§ **Assigned task**: Which lines in the records below contain the word "vector"? Report each of them.

_ _ _ _ _ _ _

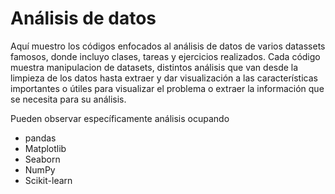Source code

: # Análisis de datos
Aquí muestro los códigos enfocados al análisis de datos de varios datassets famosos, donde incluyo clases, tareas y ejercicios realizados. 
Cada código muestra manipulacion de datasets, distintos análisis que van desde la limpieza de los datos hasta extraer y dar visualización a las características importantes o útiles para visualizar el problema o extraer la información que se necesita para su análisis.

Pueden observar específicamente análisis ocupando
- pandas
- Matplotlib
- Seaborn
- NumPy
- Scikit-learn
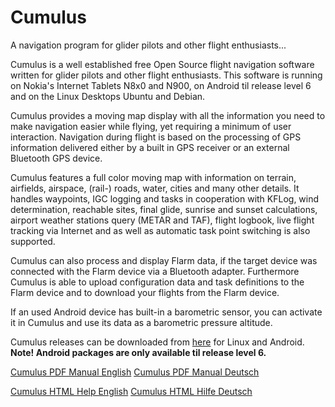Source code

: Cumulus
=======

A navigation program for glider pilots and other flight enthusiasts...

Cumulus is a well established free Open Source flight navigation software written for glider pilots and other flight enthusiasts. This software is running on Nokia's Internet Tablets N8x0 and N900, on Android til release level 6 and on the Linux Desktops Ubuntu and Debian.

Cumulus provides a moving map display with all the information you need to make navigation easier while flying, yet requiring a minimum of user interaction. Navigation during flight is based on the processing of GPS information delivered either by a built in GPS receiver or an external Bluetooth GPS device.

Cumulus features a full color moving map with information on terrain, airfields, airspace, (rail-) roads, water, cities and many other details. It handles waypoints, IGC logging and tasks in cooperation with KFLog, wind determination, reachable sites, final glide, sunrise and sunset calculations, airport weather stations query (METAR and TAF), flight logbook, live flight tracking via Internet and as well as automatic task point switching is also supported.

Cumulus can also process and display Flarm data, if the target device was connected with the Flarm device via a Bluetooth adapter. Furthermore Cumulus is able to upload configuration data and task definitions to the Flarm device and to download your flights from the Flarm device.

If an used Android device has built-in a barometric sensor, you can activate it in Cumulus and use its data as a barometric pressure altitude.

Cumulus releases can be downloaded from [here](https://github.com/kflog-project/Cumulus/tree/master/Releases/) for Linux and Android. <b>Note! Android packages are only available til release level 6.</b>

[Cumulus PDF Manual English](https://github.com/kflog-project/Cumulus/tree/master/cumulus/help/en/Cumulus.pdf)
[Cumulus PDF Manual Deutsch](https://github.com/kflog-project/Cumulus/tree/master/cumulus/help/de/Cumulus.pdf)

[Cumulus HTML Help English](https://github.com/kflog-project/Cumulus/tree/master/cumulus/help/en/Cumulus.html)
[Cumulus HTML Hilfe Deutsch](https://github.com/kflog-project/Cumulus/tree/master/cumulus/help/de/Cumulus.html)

_ _ _ _ _ _ _

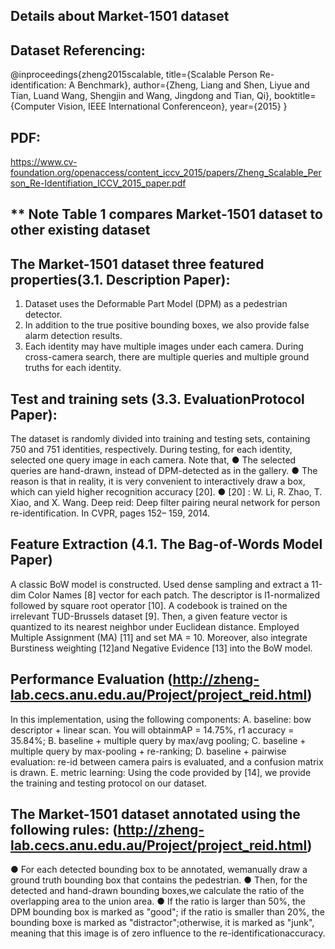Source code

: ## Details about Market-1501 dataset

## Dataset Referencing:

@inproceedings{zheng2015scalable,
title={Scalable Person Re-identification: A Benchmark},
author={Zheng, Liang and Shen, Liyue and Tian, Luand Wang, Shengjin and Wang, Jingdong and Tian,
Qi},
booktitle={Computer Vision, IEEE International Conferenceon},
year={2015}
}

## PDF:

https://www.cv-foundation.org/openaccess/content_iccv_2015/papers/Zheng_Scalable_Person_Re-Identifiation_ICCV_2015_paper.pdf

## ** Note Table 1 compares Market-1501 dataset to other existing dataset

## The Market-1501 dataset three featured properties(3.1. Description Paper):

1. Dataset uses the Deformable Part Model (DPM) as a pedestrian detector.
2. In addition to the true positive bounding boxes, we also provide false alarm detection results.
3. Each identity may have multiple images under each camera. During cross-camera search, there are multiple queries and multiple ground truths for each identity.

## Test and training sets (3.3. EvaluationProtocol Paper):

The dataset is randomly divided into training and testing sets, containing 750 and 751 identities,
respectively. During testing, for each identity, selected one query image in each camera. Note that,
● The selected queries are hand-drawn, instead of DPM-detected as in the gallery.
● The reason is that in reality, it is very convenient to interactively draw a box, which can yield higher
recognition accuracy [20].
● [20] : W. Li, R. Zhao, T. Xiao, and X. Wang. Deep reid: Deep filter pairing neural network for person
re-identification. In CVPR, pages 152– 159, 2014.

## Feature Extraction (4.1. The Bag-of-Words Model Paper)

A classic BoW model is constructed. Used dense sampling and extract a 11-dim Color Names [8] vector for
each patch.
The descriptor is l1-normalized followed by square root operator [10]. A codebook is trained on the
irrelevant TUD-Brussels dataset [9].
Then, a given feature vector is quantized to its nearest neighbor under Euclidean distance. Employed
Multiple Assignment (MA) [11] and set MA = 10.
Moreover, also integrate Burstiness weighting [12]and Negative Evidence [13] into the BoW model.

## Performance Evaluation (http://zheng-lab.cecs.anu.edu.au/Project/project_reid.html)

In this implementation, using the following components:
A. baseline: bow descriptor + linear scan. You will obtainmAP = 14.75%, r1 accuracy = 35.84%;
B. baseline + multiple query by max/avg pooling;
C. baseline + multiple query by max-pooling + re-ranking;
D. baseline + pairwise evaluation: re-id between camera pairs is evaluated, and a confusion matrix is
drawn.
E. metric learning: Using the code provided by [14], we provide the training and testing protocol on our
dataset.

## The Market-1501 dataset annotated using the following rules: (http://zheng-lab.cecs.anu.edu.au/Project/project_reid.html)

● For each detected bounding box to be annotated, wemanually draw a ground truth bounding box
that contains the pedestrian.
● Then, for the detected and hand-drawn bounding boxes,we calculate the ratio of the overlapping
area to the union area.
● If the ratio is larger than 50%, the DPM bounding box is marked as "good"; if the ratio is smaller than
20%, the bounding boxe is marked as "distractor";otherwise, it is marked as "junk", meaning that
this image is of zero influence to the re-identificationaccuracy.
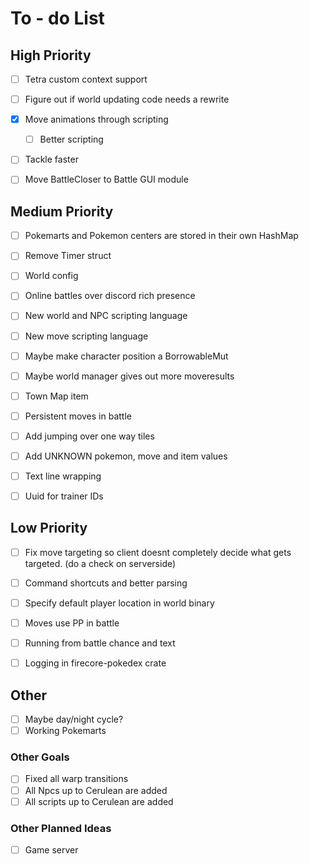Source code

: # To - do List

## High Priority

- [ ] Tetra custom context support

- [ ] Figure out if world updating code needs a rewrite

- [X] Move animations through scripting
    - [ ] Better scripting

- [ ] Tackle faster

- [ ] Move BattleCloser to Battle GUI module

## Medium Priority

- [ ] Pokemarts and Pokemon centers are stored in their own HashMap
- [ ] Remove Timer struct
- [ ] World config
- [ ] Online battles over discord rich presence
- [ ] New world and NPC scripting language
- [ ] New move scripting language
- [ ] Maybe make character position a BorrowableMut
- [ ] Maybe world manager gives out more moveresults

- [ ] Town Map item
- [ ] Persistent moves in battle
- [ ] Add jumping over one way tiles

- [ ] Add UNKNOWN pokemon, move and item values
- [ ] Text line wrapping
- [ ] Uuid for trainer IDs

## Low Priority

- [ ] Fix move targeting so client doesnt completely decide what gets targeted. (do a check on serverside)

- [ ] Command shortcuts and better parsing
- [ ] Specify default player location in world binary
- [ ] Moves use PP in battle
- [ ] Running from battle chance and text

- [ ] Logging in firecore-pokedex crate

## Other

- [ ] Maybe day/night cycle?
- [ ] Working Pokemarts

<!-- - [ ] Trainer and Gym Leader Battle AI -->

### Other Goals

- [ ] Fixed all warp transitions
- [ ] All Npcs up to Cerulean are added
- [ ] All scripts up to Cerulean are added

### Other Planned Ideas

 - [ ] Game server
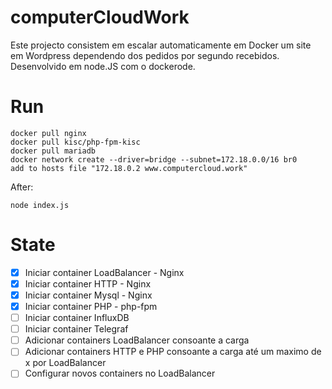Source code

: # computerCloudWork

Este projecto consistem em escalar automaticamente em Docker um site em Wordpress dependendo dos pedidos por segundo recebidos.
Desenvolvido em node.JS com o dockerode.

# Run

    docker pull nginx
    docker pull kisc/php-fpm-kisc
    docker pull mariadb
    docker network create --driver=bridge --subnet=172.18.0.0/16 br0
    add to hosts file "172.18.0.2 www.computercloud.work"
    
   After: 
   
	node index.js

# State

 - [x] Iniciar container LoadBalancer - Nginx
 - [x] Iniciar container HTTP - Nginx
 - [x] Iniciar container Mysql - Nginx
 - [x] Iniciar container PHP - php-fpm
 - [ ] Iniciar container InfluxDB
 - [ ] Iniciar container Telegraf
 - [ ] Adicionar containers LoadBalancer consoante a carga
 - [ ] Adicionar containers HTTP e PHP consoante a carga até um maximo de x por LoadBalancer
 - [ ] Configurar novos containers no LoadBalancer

_ _ _ _ _ _ _

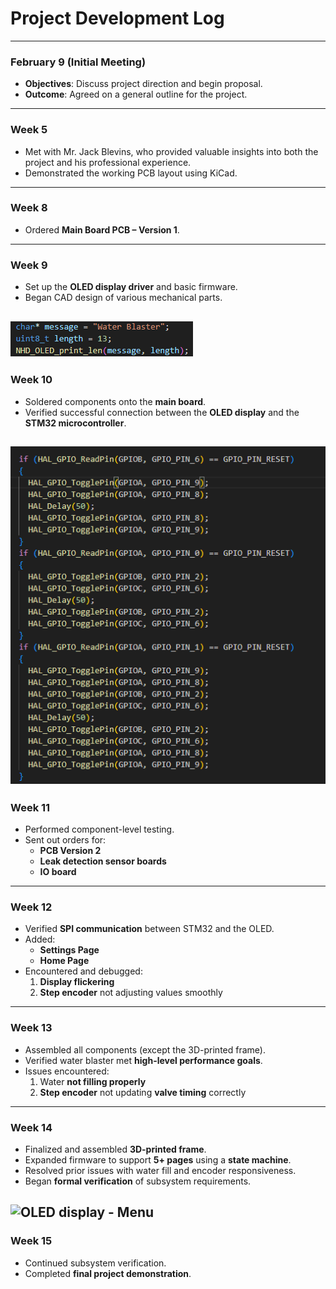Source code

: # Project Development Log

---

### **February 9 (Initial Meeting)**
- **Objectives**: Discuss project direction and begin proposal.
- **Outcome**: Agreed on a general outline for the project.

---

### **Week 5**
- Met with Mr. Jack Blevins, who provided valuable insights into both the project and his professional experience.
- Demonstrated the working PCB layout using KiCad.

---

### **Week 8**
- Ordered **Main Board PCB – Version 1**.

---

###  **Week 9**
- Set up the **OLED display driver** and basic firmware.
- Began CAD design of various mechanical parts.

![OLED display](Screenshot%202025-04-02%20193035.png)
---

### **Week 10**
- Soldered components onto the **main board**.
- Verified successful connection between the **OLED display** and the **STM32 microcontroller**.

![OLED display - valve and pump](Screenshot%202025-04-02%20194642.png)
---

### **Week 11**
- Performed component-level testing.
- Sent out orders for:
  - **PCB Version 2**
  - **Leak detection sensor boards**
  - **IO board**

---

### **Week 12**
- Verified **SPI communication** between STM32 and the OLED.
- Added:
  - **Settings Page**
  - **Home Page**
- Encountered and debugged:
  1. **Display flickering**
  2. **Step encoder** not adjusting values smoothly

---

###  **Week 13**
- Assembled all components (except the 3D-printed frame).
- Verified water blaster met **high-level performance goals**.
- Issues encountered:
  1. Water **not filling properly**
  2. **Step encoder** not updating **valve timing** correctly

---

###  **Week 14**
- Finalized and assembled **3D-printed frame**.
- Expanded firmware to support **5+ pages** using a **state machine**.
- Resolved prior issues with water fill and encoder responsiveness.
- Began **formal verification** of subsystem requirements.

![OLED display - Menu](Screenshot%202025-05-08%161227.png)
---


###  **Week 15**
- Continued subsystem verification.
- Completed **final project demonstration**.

_ _ _ _ _ _ _

§ **Exercise solution**:
A classic BoW model is constructed. Used dense sampling and extract a 11-dim Color Names [8] vector for
Then, a given feature vector is quantized to its nearest neighbor under Euclidean distance. Employed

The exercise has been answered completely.